··· Records shown

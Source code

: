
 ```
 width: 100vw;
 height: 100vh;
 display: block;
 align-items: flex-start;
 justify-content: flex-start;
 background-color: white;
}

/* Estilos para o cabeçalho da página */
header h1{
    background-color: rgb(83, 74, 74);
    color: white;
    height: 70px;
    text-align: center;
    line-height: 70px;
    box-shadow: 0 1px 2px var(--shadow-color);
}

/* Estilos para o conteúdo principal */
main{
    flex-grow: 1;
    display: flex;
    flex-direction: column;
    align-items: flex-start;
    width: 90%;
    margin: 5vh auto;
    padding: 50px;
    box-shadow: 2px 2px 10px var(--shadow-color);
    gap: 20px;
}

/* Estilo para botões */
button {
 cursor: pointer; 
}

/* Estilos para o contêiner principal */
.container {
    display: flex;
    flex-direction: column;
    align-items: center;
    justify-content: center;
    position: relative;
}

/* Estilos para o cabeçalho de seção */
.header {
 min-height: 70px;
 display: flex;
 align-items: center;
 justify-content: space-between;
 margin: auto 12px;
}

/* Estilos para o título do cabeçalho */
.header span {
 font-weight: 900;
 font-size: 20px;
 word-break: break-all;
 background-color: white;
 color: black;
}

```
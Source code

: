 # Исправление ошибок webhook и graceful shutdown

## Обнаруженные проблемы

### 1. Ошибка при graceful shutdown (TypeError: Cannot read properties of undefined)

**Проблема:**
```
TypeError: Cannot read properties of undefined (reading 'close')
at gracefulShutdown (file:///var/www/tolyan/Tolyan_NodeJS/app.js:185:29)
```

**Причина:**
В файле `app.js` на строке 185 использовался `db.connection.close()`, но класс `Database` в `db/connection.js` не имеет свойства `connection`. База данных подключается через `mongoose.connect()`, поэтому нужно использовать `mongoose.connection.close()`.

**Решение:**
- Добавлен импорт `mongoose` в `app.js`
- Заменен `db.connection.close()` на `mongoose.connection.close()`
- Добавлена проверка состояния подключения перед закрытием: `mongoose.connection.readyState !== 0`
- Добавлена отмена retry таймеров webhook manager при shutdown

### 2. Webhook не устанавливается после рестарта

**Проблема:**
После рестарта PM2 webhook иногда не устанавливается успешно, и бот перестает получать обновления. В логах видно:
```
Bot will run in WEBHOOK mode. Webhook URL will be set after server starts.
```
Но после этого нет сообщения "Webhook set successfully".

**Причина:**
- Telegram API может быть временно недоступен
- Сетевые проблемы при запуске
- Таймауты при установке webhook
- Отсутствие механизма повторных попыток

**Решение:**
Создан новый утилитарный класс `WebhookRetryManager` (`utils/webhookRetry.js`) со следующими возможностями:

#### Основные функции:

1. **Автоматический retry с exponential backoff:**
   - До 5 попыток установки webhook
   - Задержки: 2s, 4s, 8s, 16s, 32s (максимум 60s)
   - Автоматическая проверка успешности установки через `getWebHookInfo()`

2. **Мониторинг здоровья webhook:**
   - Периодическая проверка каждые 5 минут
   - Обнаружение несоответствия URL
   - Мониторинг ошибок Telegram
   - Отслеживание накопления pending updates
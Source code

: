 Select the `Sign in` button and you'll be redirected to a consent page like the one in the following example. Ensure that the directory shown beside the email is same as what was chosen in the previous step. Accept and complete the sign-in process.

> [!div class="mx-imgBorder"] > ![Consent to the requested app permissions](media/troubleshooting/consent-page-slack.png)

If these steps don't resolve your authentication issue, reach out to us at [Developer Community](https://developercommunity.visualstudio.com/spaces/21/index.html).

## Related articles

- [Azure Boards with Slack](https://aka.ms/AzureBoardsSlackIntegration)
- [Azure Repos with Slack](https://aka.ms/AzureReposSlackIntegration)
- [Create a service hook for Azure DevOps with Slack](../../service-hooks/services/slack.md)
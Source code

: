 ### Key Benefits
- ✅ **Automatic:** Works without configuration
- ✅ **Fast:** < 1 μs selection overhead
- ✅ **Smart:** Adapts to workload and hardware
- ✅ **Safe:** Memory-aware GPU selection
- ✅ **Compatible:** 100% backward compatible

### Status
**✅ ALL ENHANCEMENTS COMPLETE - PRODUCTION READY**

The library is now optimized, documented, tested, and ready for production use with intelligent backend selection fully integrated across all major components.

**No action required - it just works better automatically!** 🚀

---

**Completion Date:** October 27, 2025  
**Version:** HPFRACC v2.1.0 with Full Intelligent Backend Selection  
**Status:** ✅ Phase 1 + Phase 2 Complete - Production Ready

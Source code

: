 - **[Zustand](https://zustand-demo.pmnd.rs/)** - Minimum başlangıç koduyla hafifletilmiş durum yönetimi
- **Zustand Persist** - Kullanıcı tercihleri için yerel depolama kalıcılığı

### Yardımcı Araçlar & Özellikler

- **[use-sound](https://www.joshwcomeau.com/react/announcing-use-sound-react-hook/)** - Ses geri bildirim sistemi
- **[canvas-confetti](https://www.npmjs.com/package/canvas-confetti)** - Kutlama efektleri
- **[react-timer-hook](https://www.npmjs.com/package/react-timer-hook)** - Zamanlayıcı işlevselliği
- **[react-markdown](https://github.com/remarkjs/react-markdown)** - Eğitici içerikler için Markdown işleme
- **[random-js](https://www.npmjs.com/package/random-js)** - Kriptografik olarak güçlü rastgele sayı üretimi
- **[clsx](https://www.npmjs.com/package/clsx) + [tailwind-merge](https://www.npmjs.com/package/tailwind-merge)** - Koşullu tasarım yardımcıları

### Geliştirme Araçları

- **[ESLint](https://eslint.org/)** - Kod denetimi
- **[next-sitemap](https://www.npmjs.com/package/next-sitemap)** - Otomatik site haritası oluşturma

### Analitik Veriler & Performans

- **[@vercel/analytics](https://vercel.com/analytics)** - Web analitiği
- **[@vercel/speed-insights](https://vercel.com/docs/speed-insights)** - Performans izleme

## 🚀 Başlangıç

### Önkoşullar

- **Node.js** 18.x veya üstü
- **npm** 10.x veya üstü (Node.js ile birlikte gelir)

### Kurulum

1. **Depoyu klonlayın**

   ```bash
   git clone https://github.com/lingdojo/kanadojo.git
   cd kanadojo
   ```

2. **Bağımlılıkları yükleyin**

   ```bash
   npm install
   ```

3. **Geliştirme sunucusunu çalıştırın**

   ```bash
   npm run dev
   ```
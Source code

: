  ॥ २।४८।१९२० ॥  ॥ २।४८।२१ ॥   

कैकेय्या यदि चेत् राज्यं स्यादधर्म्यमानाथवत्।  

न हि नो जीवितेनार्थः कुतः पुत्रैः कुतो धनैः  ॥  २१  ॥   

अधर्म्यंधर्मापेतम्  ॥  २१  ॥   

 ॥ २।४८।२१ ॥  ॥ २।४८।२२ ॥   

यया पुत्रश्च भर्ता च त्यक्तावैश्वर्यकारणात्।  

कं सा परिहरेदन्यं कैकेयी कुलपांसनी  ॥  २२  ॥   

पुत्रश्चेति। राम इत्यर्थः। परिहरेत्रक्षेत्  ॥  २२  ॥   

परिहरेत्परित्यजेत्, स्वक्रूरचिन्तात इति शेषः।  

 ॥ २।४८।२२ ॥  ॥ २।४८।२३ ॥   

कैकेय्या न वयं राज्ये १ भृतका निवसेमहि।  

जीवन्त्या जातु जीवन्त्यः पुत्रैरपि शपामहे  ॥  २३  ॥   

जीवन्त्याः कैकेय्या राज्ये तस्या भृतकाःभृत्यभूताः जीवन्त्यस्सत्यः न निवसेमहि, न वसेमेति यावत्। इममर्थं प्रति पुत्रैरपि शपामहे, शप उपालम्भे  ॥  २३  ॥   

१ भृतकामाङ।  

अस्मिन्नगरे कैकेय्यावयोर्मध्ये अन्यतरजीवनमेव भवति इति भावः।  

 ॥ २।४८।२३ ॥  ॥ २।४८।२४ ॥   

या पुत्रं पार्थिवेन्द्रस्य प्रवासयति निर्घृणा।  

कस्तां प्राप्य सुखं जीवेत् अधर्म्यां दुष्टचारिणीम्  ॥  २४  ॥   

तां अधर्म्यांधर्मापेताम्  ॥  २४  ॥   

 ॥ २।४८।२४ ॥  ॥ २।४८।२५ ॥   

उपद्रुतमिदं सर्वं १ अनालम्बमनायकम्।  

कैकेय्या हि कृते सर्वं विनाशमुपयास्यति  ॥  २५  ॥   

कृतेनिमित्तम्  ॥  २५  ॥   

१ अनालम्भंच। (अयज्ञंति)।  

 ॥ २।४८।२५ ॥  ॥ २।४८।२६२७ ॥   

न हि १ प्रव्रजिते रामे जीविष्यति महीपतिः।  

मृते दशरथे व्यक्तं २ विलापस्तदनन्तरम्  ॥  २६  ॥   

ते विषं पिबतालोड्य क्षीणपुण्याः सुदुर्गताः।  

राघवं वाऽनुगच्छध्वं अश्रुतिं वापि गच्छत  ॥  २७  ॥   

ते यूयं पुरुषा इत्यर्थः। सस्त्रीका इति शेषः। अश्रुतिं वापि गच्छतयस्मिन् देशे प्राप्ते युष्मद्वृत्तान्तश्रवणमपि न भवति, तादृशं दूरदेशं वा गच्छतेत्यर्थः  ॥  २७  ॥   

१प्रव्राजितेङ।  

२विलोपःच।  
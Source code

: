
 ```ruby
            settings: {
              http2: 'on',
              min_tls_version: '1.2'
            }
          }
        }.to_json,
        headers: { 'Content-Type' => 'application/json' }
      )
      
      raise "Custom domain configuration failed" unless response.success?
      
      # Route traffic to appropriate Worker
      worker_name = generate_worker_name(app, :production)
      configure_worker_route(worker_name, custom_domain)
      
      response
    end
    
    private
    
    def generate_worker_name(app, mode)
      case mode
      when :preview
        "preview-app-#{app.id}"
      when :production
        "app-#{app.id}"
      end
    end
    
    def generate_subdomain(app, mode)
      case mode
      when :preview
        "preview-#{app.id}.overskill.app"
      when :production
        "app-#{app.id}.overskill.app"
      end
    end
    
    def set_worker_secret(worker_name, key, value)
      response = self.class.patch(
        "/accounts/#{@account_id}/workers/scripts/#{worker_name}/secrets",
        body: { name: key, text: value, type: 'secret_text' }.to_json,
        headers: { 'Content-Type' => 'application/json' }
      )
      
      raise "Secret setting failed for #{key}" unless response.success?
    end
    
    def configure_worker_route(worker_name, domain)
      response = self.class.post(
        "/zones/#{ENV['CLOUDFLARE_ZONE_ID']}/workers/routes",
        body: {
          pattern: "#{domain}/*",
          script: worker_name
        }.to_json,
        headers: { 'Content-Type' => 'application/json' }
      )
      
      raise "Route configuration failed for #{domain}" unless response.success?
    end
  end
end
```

······

Exercise aim: In the material above, find the line containing "geri bildirim sistemi" and the line containing "- Kutlama efektleri", then write out exactly those two lines and every line between them, and nothing more.

Written response:
- **[use-sound](https://www.joshwcomeau.com/react/announcing-use-sound-react-hook/)** - Ses geri bildirim sistemi
- **[canvas-confetti](https://www.npmjs.com/package/canvas-confetti)** - Kutlama efektleri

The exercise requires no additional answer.